Third Plane Approaches

          We then identified ways we took the disciplines and strain them through the sieve of adolescent psychology to have an approach to the discipline informed by the needs of adolescents; hence psycho-disciplines.  These include:

  • We don’t expect learning for facts’ sake but for how it can be applied to serve the community (1st sub-plane) or in the broader world (added in 2nd sub-plane)

  • We offer work for the hand, head, and heart

  • We provide for group work

  • We offer choices connected to the human tendencies: pace of work, type of output or activity

  • We respect the diminution of intellectual capacity in early adolescence by connecting academic work to immediate practical application

  • We work side-by-side with the adolescents (this is connected to problem-solving and application)

  • We call in specialists, who serve a social function as role models as well as sharing their knowledge

  • We connect the discipline with adolescents’ social interests and with the larger community

  • We consider how the discipline can support adolescents’ need to understand society today and to become fully oriented to their time and place

  • We don’t usually give lists of things to memorize; ideally they have learned lots of needed terminology (names and parts) in 1st and 2nd plane

  • We offer adolescents “just-in-time” learning, not “just-in-case” learning

We also identified subtle differences between the sub-planes:

First sub plane

  • Process in class with group, then take home to consolidate understanding

  • “How will I use this?”

  • Inductive is enough; just want to know through experience

  • Manual side by side work with adults

  • Real work in the school community and connected to larger world, collectively

Second sub plane

  • Work independently for homework, then process together in class the next day

  • “How does it apply in the world?”

  • Deductive approach is appealing; see value in defining precisely and creating rules (Euclid’s Elements)

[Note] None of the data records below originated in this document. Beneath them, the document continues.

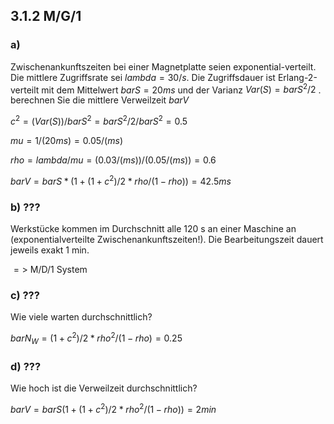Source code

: ## 3.1.2 M/G/1

### a) 

Zwischenankunftszeiten bei einer Magnetplatte seien exponential-verteilt. Die mittlere Zugriffsrate sei $lambda = 30/s$. Die Zugriffsdauer ist Erlang-2-verteilt mit dem Mittelwert $bar S = 20 ms$ und der Varianz $Var(S) = bar S^2 / 2$ . berechnen Sie die mittlere Verweilzeit $bar V$

$c^2 = (Var(S))/bar S^2 = bar S^2/2 / bar S^2 = 0.5$

$mu = 1/(20ms) = 0.05/(ms)$

$rho=lambda/mu=(0.03/(ms))/(0.05/(ms))=0.6$

$bar V = bar S * (1 + (1+c^2)/2 * rho/(1-rho))=42.5ms$

### b) ???

Werkstücke kommen im Durchschnitt alle 120 s an einer Maschine an
(exponentialverteilte Zwischenankunftszeiten!). Die Bearbeitungszeit dauert
jeweils exakt 1 min.

$=>$ M/D/1 System

### c) ???

Wie viele warten durchschnittlich?

$bar N_W = (1+c^2)/2 * rho^2/(1-rho) = 0.25$

### d) ???

Wie hoch ist die Verweilzeit durchschnittlich?

$bar V = bar S (1 + (1+c^2)/2 * rho^2/(1-rho)) = 2min$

  • Intellectual side by side work; internships with experts

  • Real work in the real world, more individualized

          Working in one discipline may provide a supportive limit for young adolescents.  For older adolescents it is especially beneficial to have contact with experts who know the discipline.  The complexity of content within each discipline is respected by having specialists to work with older adolescents.

          We also considered different components of adolescent programs.  Residential life supports psycho-disciplines by allowing students to engage in the work in a different way, providing time, space and community to support real work, and allowing for greater ownership of the environment.  Land-base education has the adolescent is at the center, the land as an organizing agent, and the disciplines as a framework and engagement point.  Organizing around the work that needs to be done on the land necessitates breaking out of silos but not leaving behind disciplines.

          There is also a connection between the second and third planes.  As students transition to the 3rd plane, the focus narrows down from the whole universe to “my community and me.”  Cosmic education is all still there, now as background for the more local and personal 3rd plane work.  At later adolescence, the knowledge gained in the 2nd plane can explode in the student’s areas of interest, in Intensity and immediacy of approaching adulthood.  Seeds sown in the second plane germinate in the first sub-plane of adolescence (as we keep education broad), then focus into more specialization in 2nd sub-plane.

Key Experiences

          The group did not spend as much time discussing key experiences, and recommend further study and exploration be done in this area.  We thought of a “key” as “ intentional opening up of something that comes after.”  We raised questions such as Does it follow a key lesson?  Does it open a door to further study, or can it be a consolidating experience?  Should it be common to all programs or is it site-specific?  Is it a highlight?  A pivotal experience or peak moment?  Is it one-time or repeated or both?  Does it connect to multiple disciplines and areas of inquiry?  Are they adult-created?  Can they be student-initiated?  They’re keys to what?  Formation of the new adult?  Opening of a discipline?  Do key experiences integrate disciplines? For the adolescent, do key experiences integrate disciplines and social organization?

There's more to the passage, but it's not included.